Description of the task:
Examine each line of the data, and copy the ones containing "Redis".

(Beginning of Record excerpts)

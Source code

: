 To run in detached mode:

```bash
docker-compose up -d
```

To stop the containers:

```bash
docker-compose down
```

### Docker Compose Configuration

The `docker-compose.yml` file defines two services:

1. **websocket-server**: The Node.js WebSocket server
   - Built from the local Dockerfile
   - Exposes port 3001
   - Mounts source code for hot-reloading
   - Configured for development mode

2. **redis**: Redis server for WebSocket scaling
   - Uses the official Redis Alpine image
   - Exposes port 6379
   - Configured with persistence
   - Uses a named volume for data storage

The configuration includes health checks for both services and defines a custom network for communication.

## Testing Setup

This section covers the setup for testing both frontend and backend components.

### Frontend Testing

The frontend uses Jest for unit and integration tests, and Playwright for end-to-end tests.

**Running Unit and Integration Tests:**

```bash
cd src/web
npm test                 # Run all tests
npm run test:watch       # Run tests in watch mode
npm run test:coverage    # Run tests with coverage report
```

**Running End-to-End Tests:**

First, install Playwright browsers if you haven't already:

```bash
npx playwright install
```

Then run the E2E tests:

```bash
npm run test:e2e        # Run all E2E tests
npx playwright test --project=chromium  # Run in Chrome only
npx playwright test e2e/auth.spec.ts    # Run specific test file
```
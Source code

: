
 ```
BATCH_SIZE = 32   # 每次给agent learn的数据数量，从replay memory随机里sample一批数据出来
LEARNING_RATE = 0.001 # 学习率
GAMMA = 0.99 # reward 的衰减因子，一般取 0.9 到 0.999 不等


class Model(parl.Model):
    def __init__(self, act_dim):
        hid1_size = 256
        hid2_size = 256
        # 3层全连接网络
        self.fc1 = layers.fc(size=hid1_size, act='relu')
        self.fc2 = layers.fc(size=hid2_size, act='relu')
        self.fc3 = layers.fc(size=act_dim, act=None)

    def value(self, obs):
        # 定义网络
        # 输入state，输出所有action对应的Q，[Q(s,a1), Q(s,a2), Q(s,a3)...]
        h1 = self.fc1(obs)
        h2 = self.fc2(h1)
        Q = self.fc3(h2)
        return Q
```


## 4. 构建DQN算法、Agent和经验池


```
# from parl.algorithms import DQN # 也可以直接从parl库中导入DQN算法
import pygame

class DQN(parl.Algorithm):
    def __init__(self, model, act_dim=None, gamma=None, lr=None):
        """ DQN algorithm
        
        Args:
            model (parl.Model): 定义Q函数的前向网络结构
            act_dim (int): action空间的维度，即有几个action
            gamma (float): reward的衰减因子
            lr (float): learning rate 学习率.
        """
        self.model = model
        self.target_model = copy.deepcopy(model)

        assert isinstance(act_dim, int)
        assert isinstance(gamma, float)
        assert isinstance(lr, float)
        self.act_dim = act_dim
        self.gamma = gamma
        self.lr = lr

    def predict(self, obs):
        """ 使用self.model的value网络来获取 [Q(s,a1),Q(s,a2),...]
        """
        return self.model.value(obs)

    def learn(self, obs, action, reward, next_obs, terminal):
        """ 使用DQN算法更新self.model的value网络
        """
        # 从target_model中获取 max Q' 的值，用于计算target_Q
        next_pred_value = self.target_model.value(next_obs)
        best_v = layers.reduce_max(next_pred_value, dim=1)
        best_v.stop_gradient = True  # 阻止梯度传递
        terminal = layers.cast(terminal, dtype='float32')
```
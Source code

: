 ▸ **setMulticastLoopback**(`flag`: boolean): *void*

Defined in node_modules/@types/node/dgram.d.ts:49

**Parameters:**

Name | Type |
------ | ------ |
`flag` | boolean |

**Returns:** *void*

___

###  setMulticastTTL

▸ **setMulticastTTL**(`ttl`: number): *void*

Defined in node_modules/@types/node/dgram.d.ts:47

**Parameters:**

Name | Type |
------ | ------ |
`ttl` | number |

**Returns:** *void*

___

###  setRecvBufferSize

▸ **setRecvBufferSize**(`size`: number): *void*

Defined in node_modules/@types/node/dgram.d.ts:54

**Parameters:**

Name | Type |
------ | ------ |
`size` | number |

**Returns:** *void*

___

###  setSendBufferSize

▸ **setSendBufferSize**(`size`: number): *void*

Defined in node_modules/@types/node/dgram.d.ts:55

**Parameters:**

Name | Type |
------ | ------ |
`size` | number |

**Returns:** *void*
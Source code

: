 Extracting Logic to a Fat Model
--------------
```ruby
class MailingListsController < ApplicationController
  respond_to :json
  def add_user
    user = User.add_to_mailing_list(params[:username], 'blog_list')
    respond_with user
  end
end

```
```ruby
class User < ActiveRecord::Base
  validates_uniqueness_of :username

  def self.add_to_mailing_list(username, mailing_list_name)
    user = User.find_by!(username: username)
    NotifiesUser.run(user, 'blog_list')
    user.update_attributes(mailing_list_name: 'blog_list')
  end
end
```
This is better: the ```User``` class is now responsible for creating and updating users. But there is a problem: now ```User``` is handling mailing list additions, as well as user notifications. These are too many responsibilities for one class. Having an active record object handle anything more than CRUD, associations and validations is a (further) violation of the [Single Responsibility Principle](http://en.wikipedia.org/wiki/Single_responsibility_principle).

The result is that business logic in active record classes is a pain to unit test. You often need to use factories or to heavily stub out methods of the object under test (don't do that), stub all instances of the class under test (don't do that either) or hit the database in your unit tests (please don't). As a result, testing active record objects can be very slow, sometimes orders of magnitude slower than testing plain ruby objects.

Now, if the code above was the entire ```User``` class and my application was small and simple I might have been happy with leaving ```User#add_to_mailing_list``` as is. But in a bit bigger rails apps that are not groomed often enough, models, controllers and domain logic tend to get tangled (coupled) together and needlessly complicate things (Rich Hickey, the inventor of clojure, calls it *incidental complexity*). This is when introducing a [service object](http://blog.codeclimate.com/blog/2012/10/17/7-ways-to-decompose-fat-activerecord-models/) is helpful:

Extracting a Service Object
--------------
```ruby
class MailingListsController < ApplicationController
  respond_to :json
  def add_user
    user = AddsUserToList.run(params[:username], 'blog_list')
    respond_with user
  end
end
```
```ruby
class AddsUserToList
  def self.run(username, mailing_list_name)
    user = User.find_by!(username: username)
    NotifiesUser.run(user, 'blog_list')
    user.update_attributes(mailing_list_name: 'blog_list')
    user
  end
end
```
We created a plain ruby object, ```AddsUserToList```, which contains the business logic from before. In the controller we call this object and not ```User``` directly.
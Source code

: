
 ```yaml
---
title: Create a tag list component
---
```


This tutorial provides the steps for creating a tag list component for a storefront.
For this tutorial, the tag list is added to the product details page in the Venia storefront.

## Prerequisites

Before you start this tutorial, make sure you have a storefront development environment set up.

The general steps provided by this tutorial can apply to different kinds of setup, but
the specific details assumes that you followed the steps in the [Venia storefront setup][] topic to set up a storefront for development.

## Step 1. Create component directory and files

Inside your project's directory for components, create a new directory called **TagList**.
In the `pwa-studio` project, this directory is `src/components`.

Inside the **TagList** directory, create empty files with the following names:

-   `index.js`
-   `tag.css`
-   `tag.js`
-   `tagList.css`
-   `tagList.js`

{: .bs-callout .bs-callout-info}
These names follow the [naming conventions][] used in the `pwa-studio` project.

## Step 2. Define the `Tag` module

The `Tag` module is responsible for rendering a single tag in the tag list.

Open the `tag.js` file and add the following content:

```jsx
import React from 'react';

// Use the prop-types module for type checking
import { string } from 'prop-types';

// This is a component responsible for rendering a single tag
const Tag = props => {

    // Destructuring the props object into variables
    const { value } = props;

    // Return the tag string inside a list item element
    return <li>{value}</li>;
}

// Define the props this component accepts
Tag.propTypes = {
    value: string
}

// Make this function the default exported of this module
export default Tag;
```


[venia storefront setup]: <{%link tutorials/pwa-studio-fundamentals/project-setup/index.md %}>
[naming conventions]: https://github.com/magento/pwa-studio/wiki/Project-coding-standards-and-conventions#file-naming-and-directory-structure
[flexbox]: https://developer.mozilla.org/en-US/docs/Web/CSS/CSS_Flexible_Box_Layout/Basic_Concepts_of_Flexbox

(End of Record excerpts)

Exercise solution:
2. **redis**: Redis server for WebSocket scaling
   - Uses the official Redis Alpine image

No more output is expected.